Si les conduites addictives ne sont pas nouvelles pour les entreprises, ce risque s’est accéléré notamment à l’occasion de la crise sanitaire. Par ailleurs, aux situations d’addiction traditionnelles s’ajoutent de nouvelles formes notamment liées à des comportements comme la surconsommation numérique. Longtemps tabou dans les entreprises, le sujet émerge de plus en plus à travers une mobilisation des acteurs de la prévention santé et la nécessité de mettre en place des actions de sensibilisation.

Qu’est-ce que l’addiction ?

Selon le site Ameli.fr : “une addiction est une dépendance à une substance psychoactive ou à un comportement, avec des conséquences néfastes sur la santé.” La dépendance se traduit par un désir compulsif de consommer une substance ou de pratiquer une activité.

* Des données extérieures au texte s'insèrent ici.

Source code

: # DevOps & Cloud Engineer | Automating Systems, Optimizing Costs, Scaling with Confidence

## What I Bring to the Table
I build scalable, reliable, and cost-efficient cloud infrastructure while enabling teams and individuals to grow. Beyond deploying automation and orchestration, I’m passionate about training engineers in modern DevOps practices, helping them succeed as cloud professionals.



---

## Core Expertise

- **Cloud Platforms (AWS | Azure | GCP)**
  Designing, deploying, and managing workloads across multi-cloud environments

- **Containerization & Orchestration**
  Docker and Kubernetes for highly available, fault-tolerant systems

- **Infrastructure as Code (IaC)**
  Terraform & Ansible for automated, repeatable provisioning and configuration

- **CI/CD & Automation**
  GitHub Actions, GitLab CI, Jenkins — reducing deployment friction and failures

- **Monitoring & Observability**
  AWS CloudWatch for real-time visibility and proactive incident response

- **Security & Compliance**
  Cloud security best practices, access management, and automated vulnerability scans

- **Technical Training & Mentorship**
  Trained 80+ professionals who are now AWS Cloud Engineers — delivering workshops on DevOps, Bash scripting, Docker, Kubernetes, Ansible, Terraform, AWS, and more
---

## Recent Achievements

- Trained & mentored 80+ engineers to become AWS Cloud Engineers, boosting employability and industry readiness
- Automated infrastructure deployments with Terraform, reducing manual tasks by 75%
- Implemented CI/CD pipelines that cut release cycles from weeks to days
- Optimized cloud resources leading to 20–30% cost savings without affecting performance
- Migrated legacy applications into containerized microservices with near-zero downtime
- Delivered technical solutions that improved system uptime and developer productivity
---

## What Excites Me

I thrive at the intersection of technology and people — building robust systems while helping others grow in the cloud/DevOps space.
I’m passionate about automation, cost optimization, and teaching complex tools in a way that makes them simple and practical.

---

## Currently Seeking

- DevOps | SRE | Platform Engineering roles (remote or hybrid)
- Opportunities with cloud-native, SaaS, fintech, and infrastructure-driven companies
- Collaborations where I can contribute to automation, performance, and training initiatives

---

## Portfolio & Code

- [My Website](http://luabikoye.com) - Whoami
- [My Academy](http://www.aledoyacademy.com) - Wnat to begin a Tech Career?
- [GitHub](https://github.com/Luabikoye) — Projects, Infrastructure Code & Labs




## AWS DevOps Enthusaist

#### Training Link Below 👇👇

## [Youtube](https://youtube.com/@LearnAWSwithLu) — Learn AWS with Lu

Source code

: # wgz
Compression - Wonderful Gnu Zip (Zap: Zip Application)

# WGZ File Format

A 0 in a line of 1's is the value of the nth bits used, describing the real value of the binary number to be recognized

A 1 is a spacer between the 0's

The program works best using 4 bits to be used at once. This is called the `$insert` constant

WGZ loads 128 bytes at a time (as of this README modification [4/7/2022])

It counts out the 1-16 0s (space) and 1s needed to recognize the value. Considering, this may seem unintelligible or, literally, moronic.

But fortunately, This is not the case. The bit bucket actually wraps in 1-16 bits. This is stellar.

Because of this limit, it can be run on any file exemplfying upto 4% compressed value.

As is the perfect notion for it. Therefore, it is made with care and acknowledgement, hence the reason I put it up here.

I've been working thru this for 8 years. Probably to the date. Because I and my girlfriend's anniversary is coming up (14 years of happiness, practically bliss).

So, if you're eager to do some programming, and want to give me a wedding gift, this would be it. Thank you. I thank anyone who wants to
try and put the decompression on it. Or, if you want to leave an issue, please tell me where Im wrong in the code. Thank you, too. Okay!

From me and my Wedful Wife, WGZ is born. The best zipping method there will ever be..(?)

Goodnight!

Elle se caractérise également par un désinvestissement des individus pour les autres activités de la vie quotidienne. La dépendance est également accompagnée d’une perte de contrôle et ceci malgré des répercussions négatives sur la santé, la vie professionnelle et personnelle.

Quelles sont ses répercussions sur le travail ?

L’addiction a des conséquences sociales majeures et notamment sur le travail comme la baisse de la motivation, le désengagement, un absentéisme à répétition et un risque de perte d’emploiUn rapport sur les conduites addictives de la population active (Chiffres clés issus de la cohorte CONSTANCES) réalisé par Mission interministérielle de lutte contre les drogues et les conduites addictives (MIDELCA) indique que :

●     Les fumeurs ont un risque de perte d’emploi à un an au moins multiplié par 1,5 par rapport aux non-fumeurs, et cela, y compris pour ceux consommant moins de 10 cigarettes par jour.

●     Un usage dangereux de l’alcool est associé à un risque multiplié par 1,5 de perte d’emploi à un an, et pour les sujets dépendants, ce risque est multiplié par 2.

●     La consommation de cannabis, même occasionnelle (moins d’une fois par mois), est associée à un risque de perte d’emploi à un an presque multiplié par 2. Ce risque est presque multiplié par 3 lorsque la consommation est d’au moins une fois par mois.

Une augmentation des accidents de travail

Toujours selon le rapport de la MILDECA, le risque d’accidents du travail graves est multiplié par 2 dès lors qu’il existe une consommation chronique hebdomadaire excessive d’alcool. Le risque d’accidents du travail graves est augmenté de 50% pour ceux qui ont une alcoolisation ponctuelle importante au moins une fois par semaine.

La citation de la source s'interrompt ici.